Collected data
##############################

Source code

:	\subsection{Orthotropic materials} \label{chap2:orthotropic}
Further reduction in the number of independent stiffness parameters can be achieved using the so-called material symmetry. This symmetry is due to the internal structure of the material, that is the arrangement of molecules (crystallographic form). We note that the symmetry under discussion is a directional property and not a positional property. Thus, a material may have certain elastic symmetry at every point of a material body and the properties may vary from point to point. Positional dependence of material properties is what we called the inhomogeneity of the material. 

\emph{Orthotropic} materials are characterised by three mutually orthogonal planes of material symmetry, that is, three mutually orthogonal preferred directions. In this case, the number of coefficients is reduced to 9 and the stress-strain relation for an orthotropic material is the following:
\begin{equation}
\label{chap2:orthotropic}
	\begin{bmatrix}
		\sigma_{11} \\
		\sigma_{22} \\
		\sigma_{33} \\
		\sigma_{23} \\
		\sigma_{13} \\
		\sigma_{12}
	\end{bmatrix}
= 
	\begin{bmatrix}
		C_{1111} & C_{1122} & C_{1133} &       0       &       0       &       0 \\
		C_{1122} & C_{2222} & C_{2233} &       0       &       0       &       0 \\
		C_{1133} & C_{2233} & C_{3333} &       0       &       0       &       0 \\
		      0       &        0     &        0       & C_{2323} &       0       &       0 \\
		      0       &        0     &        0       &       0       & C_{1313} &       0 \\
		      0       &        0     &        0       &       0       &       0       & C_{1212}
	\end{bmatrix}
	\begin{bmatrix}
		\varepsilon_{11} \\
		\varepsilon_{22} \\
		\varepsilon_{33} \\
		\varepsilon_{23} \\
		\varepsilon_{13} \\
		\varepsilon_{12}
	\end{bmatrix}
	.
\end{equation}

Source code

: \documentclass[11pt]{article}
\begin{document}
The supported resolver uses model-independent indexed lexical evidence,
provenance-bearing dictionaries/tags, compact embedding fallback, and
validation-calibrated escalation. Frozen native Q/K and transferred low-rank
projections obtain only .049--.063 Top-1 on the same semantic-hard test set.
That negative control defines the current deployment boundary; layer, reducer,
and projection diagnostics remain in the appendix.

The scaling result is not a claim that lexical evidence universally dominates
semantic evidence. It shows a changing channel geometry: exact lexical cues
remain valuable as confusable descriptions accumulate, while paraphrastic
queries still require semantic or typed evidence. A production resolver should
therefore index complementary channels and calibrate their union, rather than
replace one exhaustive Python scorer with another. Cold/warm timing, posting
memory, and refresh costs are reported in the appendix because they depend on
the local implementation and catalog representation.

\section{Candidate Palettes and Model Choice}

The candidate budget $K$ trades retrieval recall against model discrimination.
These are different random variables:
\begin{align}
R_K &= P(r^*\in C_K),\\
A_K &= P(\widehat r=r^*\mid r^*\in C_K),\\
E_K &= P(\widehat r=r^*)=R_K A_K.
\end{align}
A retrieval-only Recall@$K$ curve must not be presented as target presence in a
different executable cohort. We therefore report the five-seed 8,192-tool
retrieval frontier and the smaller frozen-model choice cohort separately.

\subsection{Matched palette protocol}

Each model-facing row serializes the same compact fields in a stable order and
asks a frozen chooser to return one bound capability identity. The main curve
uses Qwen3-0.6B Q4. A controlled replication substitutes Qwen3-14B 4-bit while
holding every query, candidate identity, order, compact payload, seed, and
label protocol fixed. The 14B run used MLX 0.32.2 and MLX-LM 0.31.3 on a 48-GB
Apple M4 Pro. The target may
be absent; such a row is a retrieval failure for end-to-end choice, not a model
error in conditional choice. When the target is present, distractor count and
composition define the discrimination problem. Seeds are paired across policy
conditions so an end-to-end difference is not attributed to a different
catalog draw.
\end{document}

##############################

Required action.
After the last line of the data, restate all the entries verbatim.

Solved exercise.
Source code

:	\subsection{Orthotropic materials} \label{chap2:orthotropic}
Further reduction in the number of independent stiffness parameters can be achieved using the so-called material symmetry. This symmetry is due to the internal structure of the material, that is the arrangement of molecules (crystallographic form). We note that the symmetry under discussion is a directional property and not a positional property. Thus, a material may have certain elastic symmetry at every point of a material body and the properties may vary from point to point. Positional dependence of material properties is what we called the inhomogeneity of the material. 

\emph{Orthotropic} materials are characterised by three mutually orthogonal planes of material symmetry, that is, three mutually orthogonal preferred directions. In this case, the number of coefficients is reduced to 9 and the stress-strain relation for an orthotropic material is the following:
\begin{equation}
\label{chap2:orthotropic}
	\begin{bmatrix}
		\sigma_{11} \\
		\sigma_{22} \\
		\sigma_{33} \\
		\sigma_{23} \\
		\sigma_{13} \\
		\sigma_{12}
	\end{bmatrix}
= 
	\begin{bmatrix}
		C_{1111} & C_{1122} & C_{1133} &       0       &       0       &       0 \\
		C_{1122} & C_{2222} & C_{2233} &       0       &       0       &       0 \\
		C_{1133} & C_{2233} & C_{3333} &       0       &       0       &       0 \\
		      0       &        0     &        0       & C_{2323} &       0       &       0 \\
		      0       &        0     &        0       &       0       & C_{1313} &       0 \\
		      0       &        0     &        0       &       0       &       0       & C_{1212}
	\end{bmatrix}
	\begin{bmatrix}
		\varepsilon_{11} \\
		\varepsilon_{22} \\
		\varepsilon_{33} \\
		\varepsilon_{23} \\
		\varepsilon_{13} \\
		\varepsilon_{12}
	\end{bmatrix}
	.
\end{equation}

Source code

: \documentclass[11pt]{article}
\begin{document}
The supported resolver uses model-independent indexed lexical evidence,
provenance-bearing dictionaries/tags, compact embedding fallback, and
validation-calibrated escalation. Frozen native Q/K and transferred low-rank
projections obtain only .049--.063 Top-1 on the same semantic-hard test set.
That negative control defines the current deployment boundary; layer, reducer,
and projection diagnostics remain in the appendix.

The scaling result is not a claim that lexical evidence universally dominates
semantic evidence. It shows a changing channel geometry: exact lexical cues
remain valuable as confusable descriptions accumulate, while paraphrastic
queries still require semantic or typed evidence. A production resolver should
therefore index complementary channels and calibrate their union, rather than
replace one exhaustive Python scorer with another. Cold/warm timing, posting
memory, and refresh costs are reported in the appendix because they depend on
the local implementation and catalog representation.

\section{Candidate Palettes and Model Choice}

The candidate budget $K$ trades retrieval recall against model discrimination.
These are different random variables:
\begin{align}
R_K &= P(r^*\in C_K),\\
A_K &= P(\widehat r=r^*\mid r^*\in C_K),\\
E_K &= P(\widehat r=r^*)=R_K A_K.
\end{align}
A retrieval-only Recall@$K$ curve must not be presented as target presence in a
different executable cohort. We therefore report the five-seed 8,192-tool
retrieval frontier and the smaller frozen-model choice cohort separately.

\subsection{Matched palette protocol}

Each model-facing row serializes the same compact fields in a stable order and
asks a frozen chooser to return one bound capability identity. The main curve
uses Qwen3-0.6B Q4. A controlled replication substitutes Qwen3-14B 4-bit while
holding every query, candidate identity, order, compact payload, seed, and
label protocol fixed. The 14B run used MLX 0.32.2 and MLX-LM 0.31.3 on a 48-GB
Apple M4 Pro. The target may
be absent; such a row is a retrieval failure for end-to-end choice, not a model
error in conditional choice. When the target is present, distractor count and
composition define the discrimination problem. Seeds are paired across policy
conditions so an end-to-end difference is not attributed to a different
catalog draw.
\end{document}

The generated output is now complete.